++++ Entries provided

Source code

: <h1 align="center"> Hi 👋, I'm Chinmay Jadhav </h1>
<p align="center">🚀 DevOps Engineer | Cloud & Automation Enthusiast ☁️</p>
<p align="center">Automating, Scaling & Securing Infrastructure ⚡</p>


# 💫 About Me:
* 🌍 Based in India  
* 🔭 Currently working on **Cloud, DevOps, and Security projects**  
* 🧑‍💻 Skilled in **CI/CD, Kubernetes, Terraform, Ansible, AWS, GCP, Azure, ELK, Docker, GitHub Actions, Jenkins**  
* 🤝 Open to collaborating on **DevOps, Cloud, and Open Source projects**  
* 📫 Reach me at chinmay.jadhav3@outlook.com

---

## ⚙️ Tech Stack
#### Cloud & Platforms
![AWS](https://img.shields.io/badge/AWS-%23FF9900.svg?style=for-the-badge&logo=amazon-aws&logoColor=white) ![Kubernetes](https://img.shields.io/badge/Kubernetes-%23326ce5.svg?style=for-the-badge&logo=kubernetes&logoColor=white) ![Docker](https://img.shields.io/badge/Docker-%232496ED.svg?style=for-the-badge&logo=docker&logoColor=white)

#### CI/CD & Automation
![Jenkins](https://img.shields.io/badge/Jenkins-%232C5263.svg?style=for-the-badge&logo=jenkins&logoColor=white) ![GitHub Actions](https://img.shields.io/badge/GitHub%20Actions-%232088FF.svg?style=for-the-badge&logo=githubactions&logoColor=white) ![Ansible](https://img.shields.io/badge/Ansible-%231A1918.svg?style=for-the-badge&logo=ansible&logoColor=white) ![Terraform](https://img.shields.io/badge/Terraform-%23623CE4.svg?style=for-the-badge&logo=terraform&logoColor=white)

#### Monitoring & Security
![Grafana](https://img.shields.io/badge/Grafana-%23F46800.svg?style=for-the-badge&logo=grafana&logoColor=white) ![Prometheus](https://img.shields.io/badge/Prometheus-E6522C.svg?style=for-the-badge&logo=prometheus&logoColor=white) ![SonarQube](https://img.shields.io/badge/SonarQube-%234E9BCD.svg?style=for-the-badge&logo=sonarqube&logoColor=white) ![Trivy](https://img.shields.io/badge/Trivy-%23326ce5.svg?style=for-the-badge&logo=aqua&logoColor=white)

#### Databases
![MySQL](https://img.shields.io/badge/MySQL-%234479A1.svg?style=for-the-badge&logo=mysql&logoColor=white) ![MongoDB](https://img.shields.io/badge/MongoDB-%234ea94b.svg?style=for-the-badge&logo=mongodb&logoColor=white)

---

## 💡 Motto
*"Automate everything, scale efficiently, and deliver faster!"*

++++++++

• What to do: Every single line of the data above must be set down again exactly.

• Completed task:
Source code

: <h1 align="center"> Hi 👋, I'm Chinmay Jadhav </h1>
<p align="center">🚀 DevOps Engineer | Cloud & Automation Enthusiast ☁️</p>
<p align="center">Automating, Scaling & Securing Infrastructure ⚡</p>


# 💫 About Me:
* 🌍 Based in India  
* 🔭 Currently working on **Cloud, DevOps, and Security projects**  
* 🧑‍💻 Skilled in **CI/CD, Kubernetes, Terraform, Ansible, AWS, GCP, Azure, ELK, Docker, GitHub Actions, Jenkins**  
* 🤝 Open to collaborating on **DevOps, Cloud, and Open Source projects**  
* 📫 Reach me at chinmay.jadhav3@outlook.com

---

## ⚙️ Tech Stack
#### Cloud & Platforms
![AWS](https://img.shields.io/badge/AWS-%23FF9900.svg?style=for-the-badge&logo=amazon-aws&logoColor=white) ![Kubernetes](https://img.shields.io/badge/Kubernetes-%23326ce5.svg?style=for-the-badge&logo=kubernetes&logoColor=white) ![Docker](https://img.shields.io/badge/Docker-%232496ED.svg?style=for-the-badge&logo=docker&logoColor=white)

#### CI/CD & Automation
![Jenkins](https://img.shields.io/badge/Jenkins-%232C5263.svg?style=for-the-badge&logo=jenkins&logoColor=white) ![GitHub Actions](https://img.shields.io/badge/GitHub%20Actions-%232088FF.svg?style=for-the-badge&logo=githubactions&logoColor=white) ![Ansible](https://img.shields.io/badge/Ansible-%231A1918.svg?style=for-the-badge&logo=ansible&logoColor=white) ![Terraform](https://img.shields.io/badge/Terraform-%23623CE4.svg?style=for-the-badge&logo=terraform&logoColor=white)

#### Monitoring & Security
![Grafana](https://img.shields.io/badge/Grafana-%23F46800.svg?style=for-the-badge&logo=grafana&logoColor=white) ![Prometheus](https://img.shields.io/badge/Prometheus-E6522C.svg?style=for-the-badge&logo=prometheus&logoColor=white) ![SonarQube](https://img.shields.io/badge/SonarQube-%234E9BCD.svg?style=for-the-badge&logo=sonarqube&logoColor=white) ![Trivy](https://img.shields.io/badge/Trivy-%23326ce5.svg?style=for-the-badge&logo=aqua&logoColor=white)

#### Databases
![MySQL](https://img.shields.io/badge/MySQL-%234479A1.svg?style=for-the-badge&logo=mysql&logoColor=white) ![MongoDB](https://img.shields.io/badge/MongoDB-%234ea94b.svg?style=for-the-badge&logo=mongodb&logoColor=white)

---

## 💡 Motto
*"Automate everything, scale efficiently, and deliver faster!"*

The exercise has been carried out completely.